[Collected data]
+++++
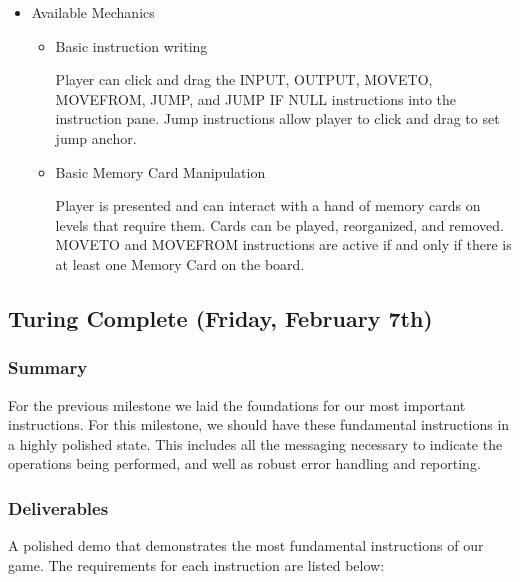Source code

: \begin{itemize}
  \item Available Mechanics
  \begin{itemize}
    \item Basic instruction writing
    
    Player can click and drag the INPUT, OUTPUT, MOVETO, MOVEFROM, JUMP, and JUMP IF NULL instructions into the instruction pane. Jump instructions allow player to click and drag to set jump anchor.

    \item Basic Memory Card Manipulation
    
    Player is presented and can interact with a hand of memory cards on levels that require them. Cards can be played, reorganized, and removed. MOVETO and MOVEFROM instructions are active if and only if there is at least one Memory Card on the board.

  \end{itemize}
\end{itemize}

\subsection{Turing Complete (Friday, February 7th)}

\subsubsection*{Summary}
For the previous milestone we laid the foundations for our most important
instructions. For this milestone, we should have these fundamental instructions
in a highly polished state. This includes all the messaging necessary to
indicate the operations being performed, and well as robust error handling and
reporting.

\subsubsection*{Deliverables}
A polished demo that demonstrates the most fundamental instructions of our game.
The requirements for each instruction are listed below:

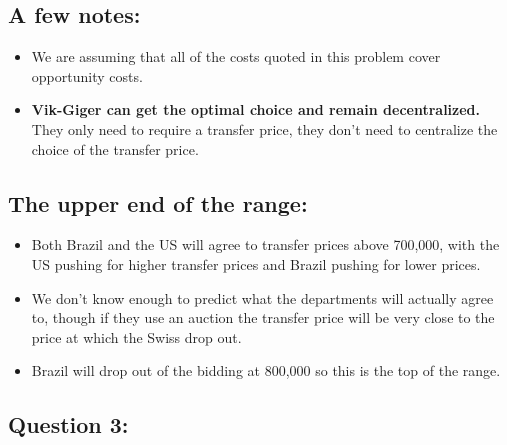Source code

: \hypertarget{a-few-notes}{%
\subsection{A few notes:}\label{a-few-notes}}

\begin{itemize}
\tightlist
\item
  We are assuming that all of the costs quoted in this problem cover
  opportunity costs.
\item
  \textbf{Vik-Giger can get the optimal choice and remain
  decentralized.} They only need to require a transfer price, they don't
  need to centralize the choice of the transfer price.
\end{itemize}

\hypertarget{the-upper-end-of-the-range}{%
\subsection{The upper end of the
range:}\label{the-upper-end-of-the-range}}

\begin{itemize}
\tightlist
\item
  Both Brazil and the US will agree to transfer prices above 700,000,
  with the US pushing for higher transfer prices and Brazil pushing for
  lower prices.
\item
  We don't know enough to predict what the departments will actually
  agree to, though if they use an auction the transfer price will be
  very close to the price at which the Swiss drop out.
\item
  Brazil will drop out of the bidding at 800,000 so this is the top of
  the range.
\end{itemize}

\hypertarget{question-3}{%
\subsection{Question 3:}\label{question-3}}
+++++
* Aim of the task
Only the lines from the top of the records through the line with "Memory Card Manipulation" belong in the copy; write them out exactly, leaving out pictures.

* Task response
Source code

: \begin{itemize}
  \item Available Mechanics
  \begin{itemize}
    \item Basic instruction writing
    
    Player can click and drag the INPUT, OUTPUT, MOVETO, MOVEFROM, JUMP, and JUMP IF NULL instructions into the instruction pane. Jump instructions allow player to click and drag to set jump anchor.

    \item Basic Memory Card Manipulation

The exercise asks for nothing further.